Let me get this straight: you feel that the way to cut the deficit is to increase government income before reducing spending? The only way the deficit will shrink is when the cash flow stops, be it with stone-walling tax cuts or having no capital gains left to tax. Guess which will happen first under Obama?


 

No, the various civil rights legislation that forced banks to stop the redlining tactics they used to avoid giving loans to minorities, which as you note had been in place for more than 30 years, had virtually nothing to do with the bursting of the housing bubble. That's a rather scurrilous argument adopted by some right wing bloggers in an effort to blame the whole affair on black people. Loans of that nature made up a negligible sliver of the total mortgages in the US, and have been defaulted on at rates lower than mortgages on the whole.

Read the Irvine Housing Blog; I link to it all the time. It's anecdote, not data, but they've posted hundreds of case studies of foreclosures and short sales from Irvine, virtually all of them created by (formerly) rich white people, trying to flip properties as investments, or HELOCing themselves into bankruptcy through profligate spending. Loans to poor people were not the cause of the housing bubble, or the mortgage crisis.

In fact, actual foreclosures and bad loans are almost irrelevant to the financial industry's collapse, which was chiefly brought about by the virtually unregulated financial markets and their high tech credit loan swapping of derivatives and other crazed plans to leverage massive bundles of risky loans into AAA-rated investments.
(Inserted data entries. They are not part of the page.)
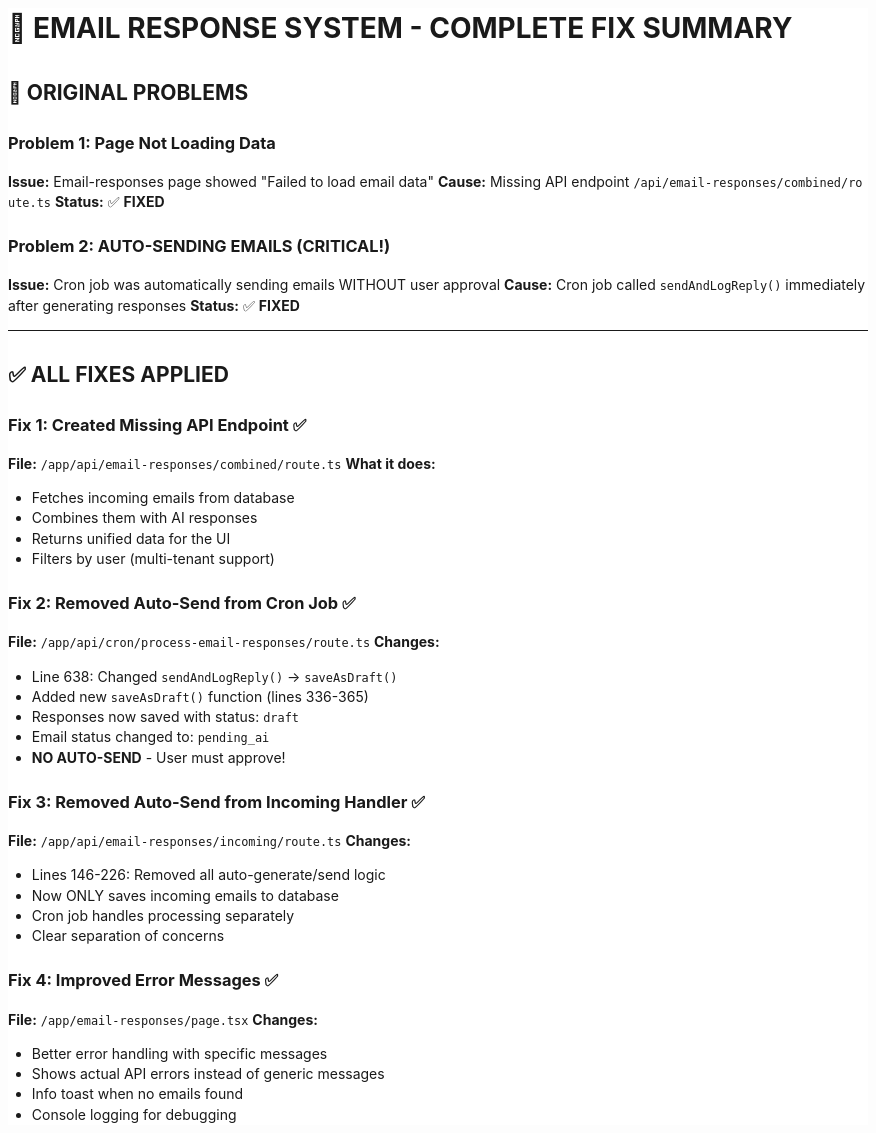 # 🎯 EMAIL RESPONSE SYSTEM - COMPLETE FIX SUMMARY

## 🚨 ORIGINAL PROBLEMS

### **Problem 1: Page Not Loading Data**
**Issue:** Email-responses page showed "Failed to load email data"
**Cause:** Missing API endpoint `/api/email-responses/combined/route.ts`
**Status:** ✅ **FIXED**

### **Problem 2: AUTO-SENDING EMAILS** (CRITICAL!)
**Issue:** Cron job was automatically sending emails WITHOUT user approval
**Cause:** Cron job called `sendAndLogReply()` immediately after generating responses
**Status:** ✅ **FIXED**

---

## ✅ ALL FIXES APPLIED

### **Fix 1: Created Missing API Endpoint** ✅
**File:** `/app/api/email-responses/combined/route.ts`
**What it does:**
- Fetches incoming emails from database
- Combines them with AI responses
- Returns unified data for the UI
- Filters by user (multi-tenant support)

### **Fix 2: Removed Auto-Send from Cron Job** ✅  
**File:** `/app/api/cron/process-email-responses/route.ts`
**Changes:**
- Line 638: Changed `sendAndLogReply()` → `saveAsDraft()`
- Added new `saveAsDraft()` function (lines 336-365)
- Responses now saved with status: `draft`
- Email status changed to: `pending_ai`
- **NO AUTO-SEND** - User must approve!

### **Fix 3: Removed Auto-Send from Incoming Handler** ✅
**File:** `/app/api/email-responses/incoming/route.ts`
**Changes:**
- Lines 146-226: Removed all auto-generate/send logic
- Now ONLY saves incoming emails to database
- Cron job handles processing separately
- Clear separation of concerns

### **Fix 4: Improved Error Messages** ✅
**File:** `/app/email-responses/page.tsx`
**Changes:**
- Better error handling with specific messages
- Shows actual API errors instead of generic messages
- Info toast when no emails found
- Console logging for debugging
It's laughable for anyone to claim that hundreds of billions of dollars were lost due to bad housing loans; the damage came from the exponential multiplication of those losses thanks to them being repackaged and magnified on the financial markets.

Sadly, while the laxity of oversight that allowed such "investments" to exist and be marked as "risk-free" was largely spearheaded by Republicans and the financial industry lobbyists they use to write their business legislation, the Democrats didn't exactly put up a fight. The Ds aren't quite the fawning subsidiary of business interests that the Rs have become, but they're far from an actual opposition party in most areas. They certainly weren't in this one. Deference and reverence to our financial overlords is fairly mandatory in Washington, the past few decades.

And yes, of course Bush and Republicans get the blame for the recession/depression. There's fairly robust evidence that the nation's economy does better under Democratic policies. That aside, if the economy were booming and the deficit were shrinking as it was when Clinton left office, Bush would take the credit and McCain (or some other Republican) would have won the election handily. It's not, so they get the blame. Apportioning credit (or blame) for the state of the economy after one party has had 8 years to set the nation's financial agenda seems fair enough to me.


 

A financial guy from an accountancy firm came to our work to hold a lunchtime presentation about the current economic situation.

He said that the problems in the US market happened after the Enron scandal where the government decided to put in more regulation for on-balance sheet assets etc. So in an effort to keep doing what they were previously doing, the financiers moved the activity off the balance sheet in order to avoid the regulations.

That's just his opinion, and it's the first time I've heard that particular take on it, but it does make a certain amount of sense.